The paper General Theory of Natural Equivalences by Eilenberg and Mac Lane (1945), where the terminology is first introduced, mentions neither Aristotle, nor Kant, nor even Carnap, who was still alive. The motivation given was:
"In a metamathematical sense our theory provides general concepts
applicable to all branches of mathematics, and so contributes to the current
trend towards uniform treatment of different mathematical disciplines. In
particular it provides opportunities for the comparison of constructions
and of the isomorphism occurring in different branches of mathematics;
in this way it may occasionally suggest new results by analogy."
This roughly corresponds to Aristotelian view of categories as the most general forms of being, or to Kantian view of them as most general forms of thinking. Then again, it also corresponds to their colloquial meaning, which derives from legal Latin. But Mac Lane is a philosopher-mathematician like Hilbert, see McLarty's The Last Mathematician from Hilbert’s Göttingen: Saunders Mac Lane as Philosopher of Mathematics, so philosophical inspiration is not unexpected. Almost 30 years later Mac Lane recalled in Notes to Chapter I of Categories for Working Mathematicians:
"A direct treatment of categories in their own right appeared in Eilenberg-Mac Lane . Now the discovery of ideas as general as these is chiefly the willingness to make a brash or speculative abstraction, in this case supported by the pleasure of purloining words from the philosophers: "Category" from Aristotle and Kant, "Functor" from Carnap (Logische Syntax der Sprache), and "natural ransformation" from then current informal parlance. Initially,
categories were used chiefly as a language, notably and effectively in the Eilenberg-Steenrod axioms for homology and cohomology theories."
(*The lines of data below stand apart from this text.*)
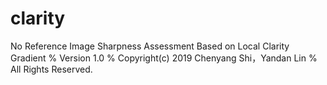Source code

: # clarity
No Reference Image Sharpness Assessment Based on Local Clarity Gradient
% Version 1.0
% Copyright(c) 2019 Chenyang Shi，Yandan Lin
% All Rights Reserved.
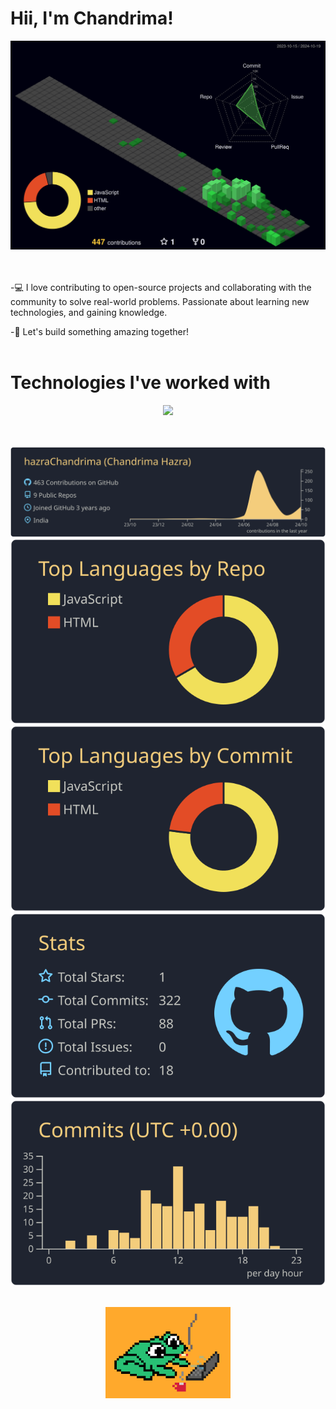 # Hii, I'm Chandrima!

<div align="center">
  <img src="profile-3d-contrib/profile-night-green.svg" alt="me" width="700px">
</div>

<br/>
<br/>

-💻 I love contributing to open-source projects and collaborating with the community to solve real-world problems. Passionate about learning new technologies, and gaining knowledge.

-🌟 Let's build something amazing together!
<br/>
<br/>

# Technologies I've worked with
<div align="center">
  <a href="https://skillicons.dev">
    <img src="https://skillicons.dev/icons?i=git,github,webstorm,html,css,js,react,next,tailwind,bootstrap,vercel,express,nodejs,mui,npm,vite,postgres,python,pycharm,java,c,figma,selenium,vscode,windows,powershell,mongo,vim" />
  </a>
</div>

<br/>
<br/>

<img src="profile-summary-card-output/ayu_mirage/0-profile-details.svg" alt="me" width=""><img src="profile-summary-card-output/ayu_mirage/1-repos-per-language.svg" alt="me" width="">
<img src="profile-summary-card-output/ayu_mirage/2-most-commit-language.svg" alt="me" width="">
<img src="profile-summary-card-output/ayu_mirage/3-stats.svg" alt="me" width="">
<img src="profile-summary-card-output/ayu_mirage/4-productive-time.svg" alt="me" width="">

<br/>
<div align="center">
  <img src="./froggy.gif" alt="me" width="200px">
</div>





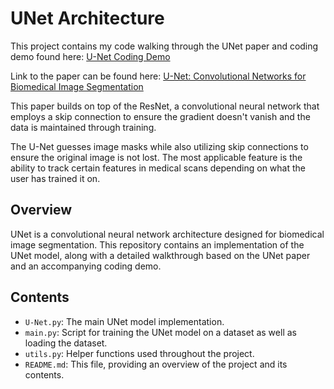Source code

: # UNet Architecture

This project contains my code walking through the UNet paper and coding demo found here:
[U-Net Coding Demo](https://nn.labml.ai/unet/index.html)

Link to the paper can be found here: 
[U-Net: Convolutional Networks for Biomedical Image Segmentation](https://arxiv.org/pdf/1505.04597v1)

This paper builds on top of the ResNet, a convolutional neural network that employs a skip connection to ensure the gradient doesn't vanish and the data is maintained through training. 

The U-Net guesses image masks while also utilizing skip connections to ensure the original image is not lost. The most applicable feature is the ability to track certain features in medical scans depending on what the user has trained it on.

## Overview

UNet is a convolutional neural network architecture designed for biomedical image segmentation. This repository contains an implementation of the UNet model, along with a detailed walkthrough based on the UNet paper and an accompanying coding demo.

## Contents

- `U-Net.py`: The main UNet model implementation.
- `main.py`: Script for training the UNet model on a dataset as well as loading the dataset.
- `utils.py`: Helper functions used throughout the project.
- `README.md`: This file, providing an overview of the project and its contents.

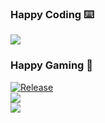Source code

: ### Happy Coding ⌨️
<img src="https://github-readme-stats.vercel.app/api/top-langs/?username=mc256&layout=compact&hide_title=true&langs_count=10" />

### Happy Gaming 👾
[![Release](https://img.shields.io/badge/ETH-0xB05aA0D74e0C0857D3A184d666062d843b67437d-blue?logo=ethereum&logoColor=white&style=flat-square&color=%2350c3ff&logoWidth=17)](https://opensea.io/assets/ethereum/0x495f947276749ce646f68ac8c248420045cb7b5e/79767187670508267541581898996763846900408929008789729806553921175712180469761)<br>
<a href="https://genshin.hoyoverse.com/" target="_blank"><img src="https://img.shields.io/badge/Genshin%20Impact%20(Asia)-814871311-pink?style=flat-square"></a><br>
<a href="https://millionlive-theaterdays.idolmaster-official.jp/" target="_blank"><img src="https://img.shields.io/badge/THE%20iDOLM%40STER%20Million%20Live!%20Theater%20Days-2FMMY6GU-pink?style=flat-square"></a>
However, the idea that objects are merely relational placeholders in a structure was certainly alien to both Aristotle and Kant. But it was common in French structuralism of the time derived from Saussure, and the notion of structure was taken up by Bourbaki, albeit still tied to the set-theoretic base. Kutateladze in Saunders Mac Lane, the Knight of Mathematics claims that he and Eilenberg were into Kant at the time, but I could not confirm this from a first hand source. Still, he tells an interesting background story which sounds plausible:
"In Mac Lane’s opinion, the conceptions of category theory were close to the
methodological principles of the project of Nicholas Bourbaki. Mac Lane was sym
pathetic with the project and was very close to joining in but this never happened (the main obstacles were in linguistic facilities). However, even the later membership of Eilenberg in the Bourbaki group could not overcome a shade of slight disinclination and repulsion. It turned out impossible to “
categorize Bourbaki” with a theory of non-French origin as Mac Lane had once phrased the matter shrewdly and elegantly. It is worth noting in this respect that the term “category theory” had roots in the mutual interest of its authors in philosophy and, in particular, in the works of Immanuel Kant".
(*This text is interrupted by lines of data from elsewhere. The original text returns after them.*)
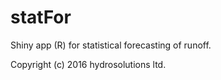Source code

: # statFor
Shiny app (R) for statistical forecasting of runoff.

Copyright (c) 2016 hydrosolutions ltd.
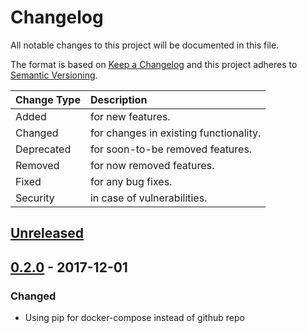 # Changelog

All notable changes to this project will be documented in this file.

The format is based on [Keep a Changelog](http://keepachangelog.com/en/1.0.0/)
and this project adheres to [Semantic Versioning](http://semver.org/spec/v2.0.0.html).

| Change Type   | Description                            |
| :------------ | :------------------------------------- |
| Added         | for new features.                      |
| Changed       | for changes in existing functionality. |
| Deprecated    | for soon-to-be removed features.       |
| Removed       | for now removed features.              |
| Fixed         | for any bug fixes.                     |
| Security      | in case of vulnerabilities.            |

## [Unreleased]

## [0.2.0] - 2017-12-01

### Changed

- Using pip for docker-compose instead of github repo

[Unreleased]: https://github.com/joshuacherry/ansible-role-grafana/compare/0.2.0...HEAD
[0.2.0]: https://github.com/joshuacherry/ansible-role-grafana/compare/0.1.0...0.2.0
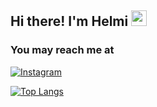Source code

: ## Hi there! I'm Helmi <img src="https://media.giphy.com/media/hvRJCLFzcasrR4ia7z/giphy.gif" width="25px">

### You may reach me at
[![Instagram](https://img.shields.io/badge/-LinkedIn-0077B5?style=for-the-badge&logo=Instagram)](https://www.instagram.com/helmitaqiyudin/)
 
[![Top Langs](https://github-readme-stats.vercel.app/api/top-langs/?username=mrevanzak&layout=compact&langs_count=10)](https://github.com/anuraghazra/github-readme-stats)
The connection to Carnap also does not seem to go beyond general similarities. Here is from Belnap's paper Under Carnap’s Lamp: Flat Pre-semantics on Carnap's usage:
"At the abstract level that is relevant to our concerns, we think of a grammar as involving the following. Categorematic expressions, such as sentences or terms, with the idea that a semantics will then give a “value” of some kind to each categorematic expression. Syncategorematic expressions, such as “∼” or “&” or “(”, which play a role in some grammatical operation. Grammatical operations, or modes of combination or functors, each of which is a (grammatical) function taking categorematic expressions as input, and producing a categorematic expression as output. Example: the operation which, given two sentential inputs A1 and A2, produces an appropriate “conjunction” of those two sentences, perhaps having the appearance “(A1 & A2)”."
Corfield, quoting Belnap on the n-Category Cafe blog, is ambivalent:"I guess that gives us an idea of why Mac Lane chose it, although I don’t see that the notion of a functor taking arrows as arguments is present." One can see that MacLane could have borrowed not just functors but also categories directly from Carnap. Of course, Carnap himself, like other positivists, was heavily indebted to Kant, see e.g. Friedman's Parting of the Ways.